Wednesday, June 6, 2012

Dock from a Fishing Port in Aomori, Japan Washed up on Oregon Coast Near Newport


with some invasive marine species hitching the ride across the Pacific Ocean of about 5,000 miles.

From AP (6/6/2012):

Official: Dock found in Ore. is debris from Japan

By JEFF BARNARD

A nearly 70-foot-long dock that floated ashore on an Oregon beach was torn loose from a fishing port in northern Japan by last year's tsunami and drifted across thousands of miles of Pacific Ocean, a Japanese Consulate official said Wednesday.

A commemorative plaque on the dock showed it was one of four owned by Aomori Prefecture that broke loose from the port of Misawa on the northern tip of the main island, Deputy Consul Hirofumi Murabayashi said from Portland, Ore.

One of the four docks turned up several weeks later on an island south of Misawa, but the other two are still missing, said Akihisa Sato, an engineer with Zeniya Kaiyo Service, the dock's Tokyo-based manufacturer.

The docks weigh 165 tons each, Sato said.

The one that floated to Oregon was first spotted floating offshore Monday, and mistaken by several people for a barge, said Chris Havel, spokesman for the Oregon Department of Parks and Recreation. It washed ashore early Tuesday on Agate Beach, a mile north of Newport on the central Oregon Coast. It's made of concrete with a metal pontoon and measures 66 feet long, 19 feet wide and 7 feet high.

The distance between Japan and Oregon is roughly 5,000 miles.

A starfish native to Japan was among the marine life still clinging to the structure after the long voyage, Havel said.

"This is tsunami debris, not just from Japan, but from the tsunami itself," Havel said.

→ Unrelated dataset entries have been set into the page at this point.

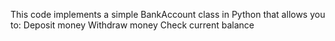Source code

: This code implements a simple BankAccount class in Python that allows you to:
Deposit money 
Withdraw money
Check current balance 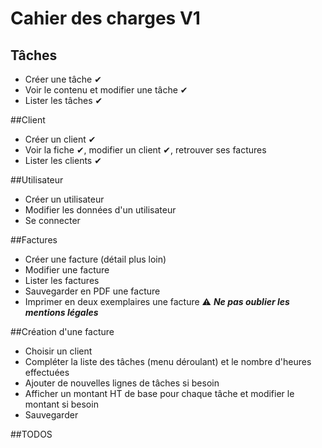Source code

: # Cahier des charges V1

## Tâches
- Créer une tâche ✔
- Voir le contenu et modifier une tâche ✔
- Lister les tâches ✔

##Client
- Créer un client ✔
- Voir la fiche ✔, modifier un client ✔, retrouver ses factures
- Lister les clients ✔


##Utilisateur
- Créer un utilisateur
- Modifier les données d'un utilisateur
- Se connecter


##Factures
- Créer une facture (détail plus loin)
- Modifier une facture
- Lister les factures
- Sauvegarder en PDF une facture
- Imprimer en deux exemplaires une facture ⚠ *****Ne pas oublier les mentions légales*****


##Création d'une facture
- Choisir un client
- Compléter la liste des tâches (menu déroulant) et le nombre d'heures effectuées
- Ajouter de nouvelles lignes de tâches si besoin
- Afficher un montant HT de base pour chaque tâche et modifier le montant si besoin
- Sauvegarder


##TODOS
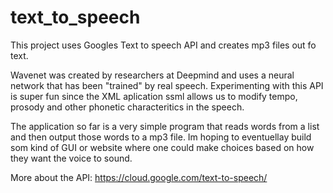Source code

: # text_to_speech
This project uses Googles Text to speech API and creates mp3 files out fo text. 

Wavenet was created by researchers at Deepmind and uses a neural network that has been "trained" by real speech. 
Experimenting with this API is super fun since the XML aplication ssml allows us to modify tempo, prosody and other phonetic characteritics in the speech. 

The application so far is a very simple program that reads words from a list and then output those words to a mp3 file. Im hoping to eventuellay build som kind of GUI or website where one could make choices based on how they want the voice to sound. 

More about the API: https://cloud.google.com/text-to-speech/ 

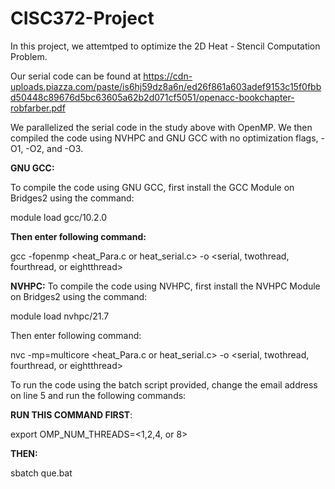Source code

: # CISC372-Project

In this project, we attemtped to optimize the 2D Heat - Stencil Computation Problem.

Our serial code can be found at 
https://cdn-uploads.piazza.com/paste/is6hj59dz8a6n/ed26f861a603adef9153c15f0fbbd50448c89676d5bc63605a62b2d071cf5051/openacc-bookchapter-robfarber.pdf

We parallelized the serial code in the study above with OpenMP. 
We then compiled the code using NVHPC and GNU GCC with no optimization flags, -O1, -O2, and -O3.

**GNU GCC:**

To compile the code using GNU GCC, first install the GCC Module on Bridges2 using the command: 

  module load gcc/10.2.0

**Then enter following command:**

  gcc <optimization flag> -fopenmp <heat_Para.c or heat_serial.c> -o <serial, twothread, fourthread, or eightthread> 

**NVHPC:**
To compile the code using NVHPC, first install the NVHPC Module on Bridges2 using the command:
  
  module load nvhpc/21.7
  
Then enter following command:
  
  nvc <optimization flag> -mp=multicore <heat_Para.c or heat_serial.c> -o <serial, twothread, fourthread, or eightthread>
  
To run the code using the batch script provided, change the email address on line 5 and run the following commands:

**RUN THIS COMMAND FIRST**:
  
  export OMP_NUM_THREADS=<1,2,4, or 8>

**THEN:**
  
  sbatch que.bat
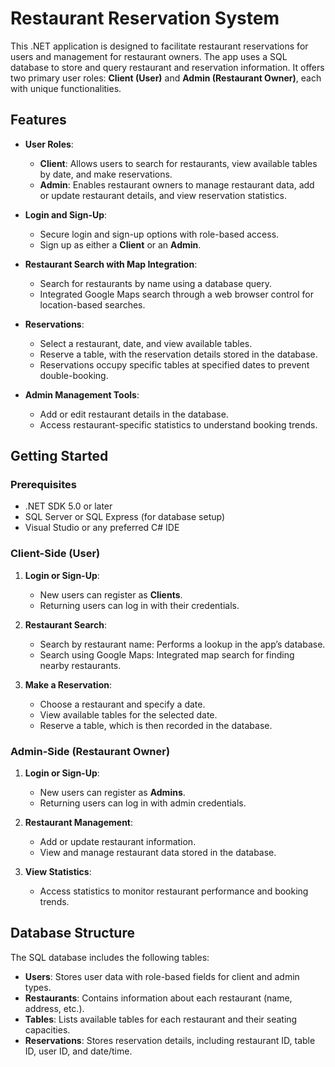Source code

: 
# Restaurant Reservation System

This .NET application is designed to facilitate restaurant reservations for users and management for restaurant owners. The app uses a SQL database to store and query restaurant and reservation information. It offers two primary user roles: **Client (User)** and **Admin (Restaurant Owner)**, each with unique functionalities. 

## Features

- **User Roles**:
  - **Client**: Allows users to search for restaurants, view available tables by date, and make reservations.
  - **Admin**: Enables restaurant owners to manage restaurant data, add or update restaurant details, and view reservation statistics.

- **Login and Sign-Up**:
  - Secure login and sign-up options with role-based access.
  - Sign up as either a **Client** or an **Admin**.

- **Restaurant Search with Map Integration**:
  - Search for restaurants by name using a database query.
  - Integrated Google Maps search through a web browser control for location-based searches.
  
- **Reservations**:
  - Select a restaurant, date, and view available tables.
  - Reserve a table, with the reservation details stored in the database.
  - Reservations occupy specific tables at specified dates to prevent double-booking.

- **Admin Management Tools**:
  - Add or edit restaurant details in the database.
  - Access restaurant-specific statistics to understand booking trends.

## Getting Started

### Prerequisites

- .NET SDK 5.0 or later
- SQL Server or SQL Express (for database setup)
- Visual Studio or any preferred C# IDE


### Client-Side (User)

1. **Login or Sign-Up**: 
   - New users can register as **Clients**.
   - Returning users can log in with their credentials.

2. **Restaurant Search**:
   - Search by restaurant name: Performs a lookup in the app’s database.
   - Search using Google Maps: Integrated map search for finding nearby restaurants.

3. **Make a Reservation**:
   - Choose a restaurant and specify a date.
   - View available tables for the selected date.
   - Reserve a table, which is then recorded in the database.

### Admin-Side (Restaurant Owner)

1. **Login or Sign-Up**: 
   - New users can register as **Admins**.
   - Returning users can log in with admin credentials.

2. **Restaurant Management**:
   - Add or update restaurant information.
   - View and manage restaurant data stored in the database.

3. **View Statistics**:
   - Access statistics to monitor restaurant performance and booking trends.

## Database Structure

The SQL database includes the following tables:

- **Users**: Stores user data with role-based fields for client and admin types.
- **Restaurants**: Contains information about each restaurant (name, address, etc.).
- **Tables**: Lists available tables for each restaurant and their seating capacities.
- **Reservations**: Stores reservation details, including restaurant ID, table ID, user ID, and date/time.
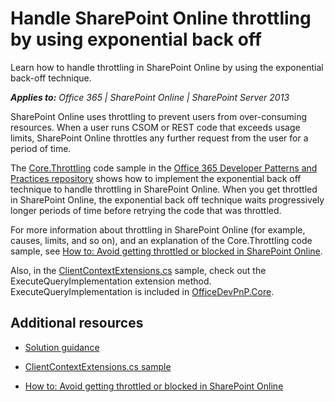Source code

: 
# Handle SharePoint Online throttling by using exponential back off
Learn how to handle throttling in SharePoint Online by using the exponential back-off technique. 

    
 _**Applies to:** Office 365 | SharePoint Online | SharePoint Server 2013_

SharePoint Online uses throttling to prevent users from over-consuming resources. When a user runs CSOM or REST code that exceeds usage limits, SharePoint Online throttles any further request from the user for a period of time. 

    
The [Core.Throttling](https://github.com/OfficeDev/PnP/tree/master/Samples/Core.Throttling) code sample in the [Office 365 Developer Patterns and Practices repository](https://github.com/OfficeDev/PnP) shows how to implement the exponential back off technique to handle throttling in SharePoint Online. When you get throttled in SharePoint Online, the exponential back off technique waits progressively longer periods of time before retrying the code that was throttled.
    
For more information about throttling in SharePoint Online (for example, causes, limits, and so on), and an explanation of the Core.Throttling code sample, see [How to: Avoid getting throttled or blocked in SharePoint Online](https://msdn.microsoft.com/library/office/dn889829.aspx). 

Also, in the [ClientContextExtensions.cs](https://github.com/OfficeDev/PnP-Sites-Core/tree/master/Core/OfficeDevPnP.Core/AppModelExtensions/ClientContextExtensions.cs) sample, check out the ExecuteQueryImplementation extension method. ExecuteQueryImplementation is included in [OfficeDevPnP.Core](https://github.com/OfficeDev/PnP-Sites-Core/tree/master/Core/OfficeDevPnP.Core).    

## Additional resources
<a name="bk_addresources"> </a>


-  [Solution guidance](Office-365-development-patterns-and-practices-solution-guidance.md)
    
-  [ClientContextExtensions.cs sample](https://github.com/OfficeDev/PnP-Sites-Core/tree/master/Core/OfficeDevPnP.Core/AppModelExtensions/ClientContextExtensions.cs)
    
-  [How to: Avoid getting throttled or blocked in SharePoint Online](https://msdn.microsoft.com/library/office/dn889829.aspx)
    
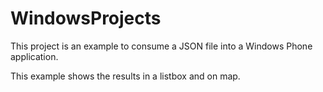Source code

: # WindowsProjects

This project is an example to consume a JSON file into a Windows Phone application.

This example shows the results in a listbox and on map.

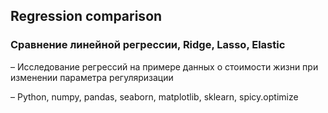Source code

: ## Regression comparison

### Сравнение линейной регрессии, Ridge, Lasso, Elastic
– Исследование регрессий на примере данных о стоимости жизни при изменении параметра регуляризации

– Python, numpy, pandas, seaborn, matplotlib, sklearn, spicy.optimize
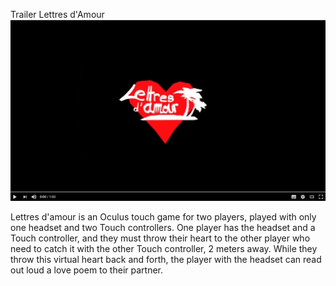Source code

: Trailer Lettres d'Amour
[![Lettres d'Amour #GGJ2017](https://github.com/Fangh/LoveLetter/blob/master/2017-01-24%2011_18_39-Lettres%20d'Amour%20%23GGJ2017%20-%20YouTube.png)](https://www.youtube.com/watch?v=tXT1nalwndo "Lettres d'Amour #GGJ2017 ")

Lettres d'amour is an Oculus touch game for two players, played with only one headset and two Touch controllers. One player has the headset and a Touch controller, and they must throw their heart to the other player who need to catch it with the other Touch controller, 2 meters away. While they throw this virtual heart back and forth, the player with the headset can read out loud a love poem to their partner.
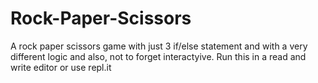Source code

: # Rock-Paper-Scissors
A rock paper scissors game with just 3 if/else statement and with a very different logic and also, not to forget interactyive.
Run this in a read and write editor or use repl.it
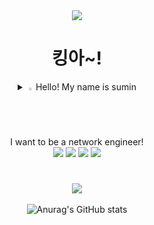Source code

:<div align=center>
<img src="https://capsule-render.vercel.app/api?type=shark&color=auto&height=300&section=header&text=sumini&fontSize=90" />

<h1>킹아~!</h1>

  <details>
<summary>
  <img src="https://raw.githubusercontent.com/Tarikul-Islam-Anik/Animated-Fluent-Emojis/master/Emojis/Hand%20gestures/Eyes.png" alt="Eyes" width="2%" /> Hello! My name is sumin
  <br>
  I want to be a network engineer!
</summary>
   <br>
    so I'm learning about aws, linux, python
    <br>
    Nice to meet you!
      <details>
      <summary>
        <img src="https://raw.githubusercontent.com/Tarikul-Islam-Anik/Animated-Fluent-Emojis/master/Emojis/Hand%20gestures/Eyes.png" alt="Eyes" width="2%" /> Hello! My name is sumin
        <br>
        I want to be a network engineer!
      </summary>
         <br>
          so I'm learning about aws, linux, python
          <br>
          Nice to meet you!
      </details>
</details>
<img src="https://img.shields.io/badge/python-3776AB?style=flat&logo=python&logoColor=white"/>
<img src="https://img.shields.io/badge/aws-232F3E?style=flat&logo=python&logoColor=white"/>
<img src="https://img.shields.io/badge/linux-FCC624?style=flat&logo=python&logoColor=white"/>
<img src="https://img.shields.io/badge/firebase-C8332D?style=flat&logo=firebase&logoColor=white"/>
<h1></h1>

<img src="https://github-readme-stats.vercel.app/api/top-langs/?username=gosm-7757&layout=compact"><br><br>
![Anurag's GitHub stats](https://github-readme-stats.vercel.app/api?username=gosm-7757&show_icons=true&theme=dark)
</div>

John Chapman, a research scientist at Oregon State University's Hatfield Marine Science Center, said hundreds of millions of other organisms also hitchhiked across the ocean on the dock — some of which are invasive species never before seen on this part of the West Coast.

Among the organisms are a species of tiny crab that has run wild on the East Coast but not on the West, and a kind of algae that has hit southern California but not Oregon, Chapman said.

"This is a very clear threat," he said. "It's exactly like saying you threw a bowling ball into a China shop. It's going to break something. But will it be valuable or cheap glass. It's incredibly difficult to predict what will happen next."

A radiation check of the dock came up negative, which was to be expected if the dock broke loose before the nuclear power plant accident triggered by the waves, Havel said. The parks department was overseeing efforts to identify and remove the dock.

(Full article at the link)


Photos from AP (more at the link):

4 comments:

Anonymous said...

At least the dock isn't radioactive, but still... some unforeseen circumstances. Not sure what we could have done, either way.

Anonymous said...

from Aomori??

Darth3/11 said...

I'm going to Oregon in a couple months to visit family. Will let EX-SKF know what I find in "on the ground" research.

netudiant said...

Pretty good quality construction.
Maybe it can be recycled for use locally.